> **Activity**: The response must contain every line from the records below that has "name".
*** Material provided Section Begins ***
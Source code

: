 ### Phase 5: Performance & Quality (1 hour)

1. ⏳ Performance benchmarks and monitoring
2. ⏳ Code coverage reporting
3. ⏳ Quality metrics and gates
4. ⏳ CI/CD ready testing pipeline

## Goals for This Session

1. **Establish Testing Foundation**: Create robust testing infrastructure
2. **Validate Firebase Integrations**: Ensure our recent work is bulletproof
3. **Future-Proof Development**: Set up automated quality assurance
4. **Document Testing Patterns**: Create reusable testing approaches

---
*** Material provided Section Ends ***
*** Material provided Section Begins ***
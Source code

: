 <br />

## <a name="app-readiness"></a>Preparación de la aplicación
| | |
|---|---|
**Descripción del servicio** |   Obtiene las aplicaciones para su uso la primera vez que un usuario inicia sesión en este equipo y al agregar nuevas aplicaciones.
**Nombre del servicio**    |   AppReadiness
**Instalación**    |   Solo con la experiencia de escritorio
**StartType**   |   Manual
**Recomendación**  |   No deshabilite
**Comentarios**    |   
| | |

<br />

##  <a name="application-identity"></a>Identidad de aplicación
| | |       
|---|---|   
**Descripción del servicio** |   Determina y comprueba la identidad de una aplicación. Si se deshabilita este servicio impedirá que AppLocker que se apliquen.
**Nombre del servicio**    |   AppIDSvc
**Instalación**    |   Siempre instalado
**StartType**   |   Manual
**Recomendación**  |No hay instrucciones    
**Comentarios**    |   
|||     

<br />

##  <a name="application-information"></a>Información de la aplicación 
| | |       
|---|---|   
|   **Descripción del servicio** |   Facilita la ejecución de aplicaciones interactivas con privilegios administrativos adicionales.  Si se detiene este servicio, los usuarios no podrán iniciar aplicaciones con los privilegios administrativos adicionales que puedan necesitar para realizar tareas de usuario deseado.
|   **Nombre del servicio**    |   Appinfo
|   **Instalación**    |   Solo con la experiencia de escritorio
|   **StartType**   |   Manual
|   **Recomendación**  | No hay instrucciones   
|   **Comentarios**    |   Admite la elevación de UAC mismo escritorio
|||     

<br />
*** Material provided Section Ends ***
> **Output below**:
## <a name="app-readiness"></a>Preparación de la aplicación
##  <a name="application-identity"></a>Identidad de aplicación
##  <a name="application-information"></a>Información de la aplicación 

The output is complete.